As time went on, we got older, time ran short, we all had to get jobs and even went through a whole pandemic together. In 2021 we had another serious family event that caused us to move. House #4, it was extremely hard and painful but we did it together, and princess held us tighter.
🧵
Things got a little difficult, conflicts and tensions grew in the home and as life did and so did taking full care of Princess, but I never gave up. I have been on my own since august of 2022, I was kicked out of my moms house during a bad argument that turned physical.
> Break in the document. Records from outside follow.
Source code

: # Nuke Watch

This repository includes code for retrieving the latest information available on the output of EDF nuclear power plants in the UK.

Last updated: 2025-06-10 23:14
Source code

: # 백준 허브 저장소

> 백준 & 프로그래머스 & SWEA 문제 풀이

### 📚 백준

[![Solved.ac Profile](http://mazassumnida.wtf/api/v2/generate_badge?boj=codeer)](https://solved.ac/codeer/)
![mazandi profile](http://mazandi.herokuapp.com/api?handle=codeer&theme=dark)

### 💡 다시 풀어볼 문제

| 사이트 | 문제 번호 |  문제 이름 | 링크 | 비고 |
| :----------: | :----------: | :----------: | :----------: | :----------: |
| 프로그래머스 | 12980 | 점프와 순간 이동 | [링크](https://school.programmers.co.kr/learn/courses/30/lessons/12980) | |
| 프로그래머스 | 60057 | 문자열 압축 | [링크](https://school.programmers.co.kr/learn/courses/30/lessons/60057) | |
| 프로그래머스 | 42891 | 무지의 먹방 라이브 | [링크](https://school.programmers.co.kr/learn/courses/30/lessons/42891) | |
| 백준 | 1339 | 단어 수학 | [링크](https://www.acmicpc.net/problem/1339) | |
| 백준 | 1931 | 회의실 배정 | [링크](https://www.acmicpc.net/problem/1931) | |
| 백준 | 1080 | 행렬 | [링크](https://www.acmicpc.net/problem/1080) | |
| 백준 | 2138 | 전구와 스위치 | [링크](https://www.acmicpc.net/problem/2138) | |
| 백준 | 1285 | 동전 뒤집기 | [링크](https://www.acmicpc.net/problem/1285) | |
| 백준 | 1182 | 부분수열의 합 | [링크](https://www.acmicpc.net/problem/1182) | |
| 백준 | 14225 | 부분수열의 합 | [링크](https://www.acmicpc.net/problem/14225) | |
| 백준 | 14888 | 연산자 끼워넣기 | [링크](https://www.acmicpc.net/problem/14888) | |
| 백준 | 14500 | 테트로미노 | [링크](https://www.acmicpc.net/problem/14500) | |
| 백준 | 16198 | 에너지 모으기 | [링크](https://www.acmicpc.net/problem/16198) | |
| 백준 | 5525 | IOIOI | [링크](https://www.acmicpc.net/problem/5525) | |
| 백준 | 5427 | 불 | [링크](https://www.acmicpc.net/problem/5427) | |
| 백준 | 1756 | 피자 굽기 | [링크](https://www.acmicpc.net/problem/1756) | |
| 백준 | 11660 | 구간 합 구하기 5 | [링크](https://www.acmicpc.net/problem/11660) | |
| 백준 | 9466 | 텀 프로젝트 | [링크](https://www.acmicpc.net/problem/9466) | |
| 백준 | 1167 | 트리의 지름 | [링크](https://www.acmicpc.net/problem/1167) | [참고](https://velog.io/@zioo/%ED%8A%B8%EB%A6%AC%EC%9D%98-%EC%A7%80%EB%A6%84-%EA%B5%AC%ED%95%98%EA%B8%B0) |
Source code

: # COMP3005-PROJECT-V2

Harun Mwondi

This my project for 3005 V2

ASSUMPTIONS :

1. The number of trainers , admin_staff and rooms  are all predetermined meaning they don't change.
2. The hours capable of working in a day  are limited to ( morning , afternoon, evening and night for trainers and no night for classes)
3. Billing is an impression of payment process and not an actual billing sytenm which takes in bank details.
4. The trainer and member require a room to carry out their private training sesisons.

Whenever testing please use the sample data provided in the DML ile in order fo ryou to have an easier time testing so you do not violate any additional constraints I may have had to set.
I got up and took the only personal belonging that will ever matter to me, my dog Princess. I drove us to a park where we sat all day in the hot sun. I let her run around and do what she wanted and at that point just like the last 13 years, I fought for her. In that moment I had no place to go but I knew it didn’t matter as long I was with her. We ended up being able to live with my boyfriend & his brothers and later that year in a new apartment which is my current home. P.S. we were also gifted a new member to our family who i love dearly, my Ziggy sweetheart
👨👩👧👧
There was an instant feeling a relief when we moved in. I was finally able to provide a safe home for me and her as well as living with the most wonderful co-parent that is my boyfriend. I cried everyday that first week, I couldn’t believe this could be possible for us and that I was able to give it to her. I wanted to make sure she was with me through EVERYTHING.
🫀
We spent 2 beautiful years with princess here, we dressed her up on holidays, our new neighbors loved her, made her home cooked meals sometimes, and even let her roam around downstairs since we knew she wouldn’t get too far but all in all, she was happy. As time when on, my old girl started showing her age. In the last few months, I remained in denial of what was to come one day. She mostly used her nose, she’d bump into things, remained quiet, and spent her days just resting. I knew it would come, I just wish that she would’ve held on a little longer, just Til I got home. Come to think of it, I would not have been able to give her final treats, take her on her last walk, and the things that come with putting a pet down..she lived life like it was her last these couple months. she had reached a point where I was just enjoying every second with her. She hated the vet and every time she saw we were going she’d freak out, it’s so her style to go at home..I can’t blame her. she was just as scared as I was.
She changed my life forever and will always remember her….I hope she visits me in my dreams and guides me, she’s all I had and the only thing I couldn’t protect her from was time.